Puede argüirse que no todo el arte, no toda la literatura, presenta este ultramundo idealizado y atrayente, que irradia un potente magnetismo en el lector y que ha fascinado universalmente a los hombres. De hecho, la aspiración de gran parte de la novela moderna, salvo el muy autoconsciente Quijote, es la curiosa pretensión de aparecer como si retratara fielmente la realidad del lector viviente, pero, ya digo, no al modo maduro y reflexivo del Quijote (o también el Ulises de Joyce), sino de una manera incauta, como si la realidad corriente pudiera aprehenderse por la literatura. Estas reflexiones, centradas en Dickens, que compuso Los papeles del club Pickwick, llamado el Quijote de Dickens precisamente, son las que desarrolla el chispeante ensayo de Chesterton.
Chesterton parte de una simpleza que, señala, de manera inaudita nadie parece hoy ver. Se trata de que lo universalmente artístico y lo que quieren todos los hombres, consciente o inconscientemente, es la literatura confundida con el mito. Esto quiere decir que todo el mundo, sobre todo los niños que para Chesterton son los guardianes del sentido común, del realismo (filosófico) que los adultos han perdido, pide disfrutar y admirar personajes arquetípicos en historias que no suponen un crecimiento ni desarrollo de este personaje, por muy principal que sea. Si tomamos a Pickwick, vemos que es una perpetua caricatura de sí mismo, unos cuantos rasgos encantadores que nos encandilan, y que es lo que de algún modo, se salva en la literatura, o sea, ingresa en esa especie de remedo de la eternidad que son los libros, pero que en ningún caso debe confundirse con la complejísima y caótica red de la realidad, que nunca sigue un curso, ni un desarrollo, ni una trama.

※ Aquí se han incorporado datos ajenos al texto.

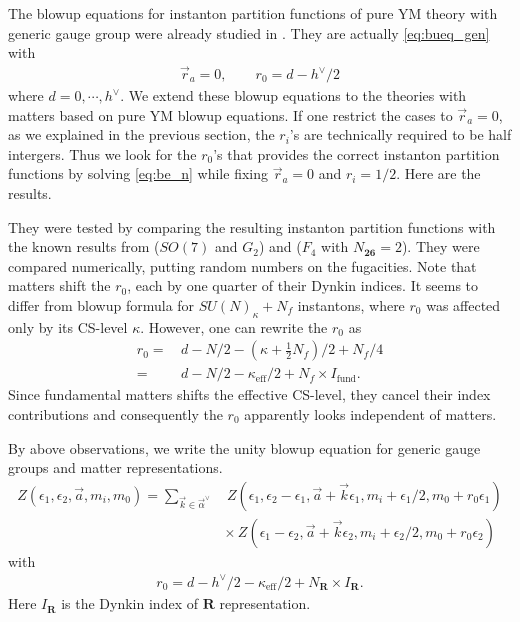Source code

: \documentclass[letterpaper, 11pt]{article}
\begin{document}
{The blowup equations for instanton partition functions of pure YM theory with generic gauge group were already studied in \cite{Keller:2012da}. They are actually \eqref{eq:bueq_gen} with 
\begin{align}
\vec{r}_a=0,\qquad r_0=d-h^{\lor}/2
\end{align}
where $d=0,\cdots, h^{\lor}$. We extend these blowup equations to the theories with matters based on pure YM blowup equations. If one restrict the cases to $\vec{r}_a=0$, as we explained in the previous section, the $r_i$'s are technically required to be half intergers. Thus we look for the $r_0$'s that provides the correct instanton partition functions by solving \eqref{eq:be_n} while fixing $\vec{r}_a=0$ and $r_i=1/2$. Here are the results.



They were tested by comparing the resulting instanton partition functions with the known results from \cite{Kim:2018gjo}($SO(7)$ and $G_2$) and \cite{DelZotto:2018tcj}($F_4$ with $N_{\boldsymbol{26}}=2$). They were compared numerically, putting random numbers on the fugacities.
Note that matters shift the $r_0$, each by one quarter of their Dynkin indices. It seems to differ from blowup formula for $SU(N)_\kappa+N_f$ instantons, where $r_0$ was affected only by its CS-level $\kappa$. However, one can rewrite the $r_0$ as
\begin{align}
r_0=&\,d-N/2-\left(\kappa+\frac{1}{2}N_f\right)/2+N_f/4\nonumber\\
=&\,d-N/2-\kappa_{\textrm{eff}}/2+N_f\times I_{\textrm{fund}}.
\end{align}
Since fundamental matters shifts the effective CS-level, they cancel their index contributions and consequently the $r_0$ apparently looks independent of matters. 

By above observations, we write the unity blowup equation for generic gauge groups and matter representations.
\begin{align}
Z(\epsilon_1,\epsilon_2,\vec{a},m_i,m_0)=\sum_{\vec{k}\in\vec{\alpha}^{\lor}}&\,Z(\epsilon_1,\epsilon_2-\epsilon_1,\vec{a}+\vec{k}\epsilon_1,m_i+\epsilon_1/2,m_0+r_0\epsilon_1)\nonumber\\
&\times\,Z(\epsilon_1-\epsilon_2,\vec{a}+\vec{k}\epsilon_2,m_i+\epsilon_2/2,m_0+r_0\epsilon_2)
\end{align}
with 
\begin{align}
r_0=d-h^{\lor}/2-\kappa_{\textrm{eff}}/2+N_{\boldsymbol{R}}\times I_{\boldsymbol{R}}.
\end{align}
Here $I_{\boldsymbol{R}}$ is the Dynkin index of $\boldsymbol{R}$ representation.

}
\end{document}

En Pickwick, el protagonista es exactamente igual al principio que al final. Pero esto, lejos de ser lo aburrido que alguien puede pensar, es lo que queremos leer, verdaderamente, los seres humanos, es decir, un tipo que encarne una especie de rasgo barnizado por la virtud, por lo excelso, que se repite y que, contra lo que parece, nunca aburre. Es como los niños que piden a los adultos que les lean la misma historia muchas veces, siempre la misma. Porque lo que se quiere no es emular el tránsito incierto y turbio de lo real, sino extraer de lo real un elemento para contemplarlo, que se eleva y sitúa dentro de un ámbito de eternidad.
Para Chesterton, y lo dice muy bellamente, con palabras que me llevan rondando años (¿palabras eternas?), la eternidad es como una noche de cena y copas con buenos amigos, amigos de verdad, en la que se hablan de temas profundos en una conversación intensa y amena, en la que los contertulios se entregan y llegan a ser, más que nunca, ellos mismos, como si sacaran de sí una cierta bondad, algo precioso como un diamante que brilla solamente en esas ocasiones. Esas noches que querríamos que no acabaran nunca, son, según Chesterton, el remedo de lo que pasa en el “Cielo”. El Cielo, según él, es como una de esas tertulias amistosas en las que ni las viandas ni el vino se acaban nunca y que ellas mismas, nunca terminan. Ese sentimiento de profundo agrado y placer, que genera gratitud ante la existencia, que arraiga en el mundo y las sensaciones, pero se continúa en un ámbito que es un para siempre, el para siempre de los cuentos infantiles, es la vida eterna. Pero no me resisto a citar al propio Chesterton, que es quien dice esto eternamente:
“Dickens está ahí, como las personas corrientes de todas las épocas, para crear deidades; está ahí, como he dicho, para exagerar la vida en la dirección de la vida. En el fondo, el espíritu que celebra es el de dos amigos que comparten una botella de vino y se pasan la noche hablando. Aunque, en su caso, se trate de dos amigos inmortales que hablan en una noche interminable y se sirven vino de una botella inagotable” (p. 71).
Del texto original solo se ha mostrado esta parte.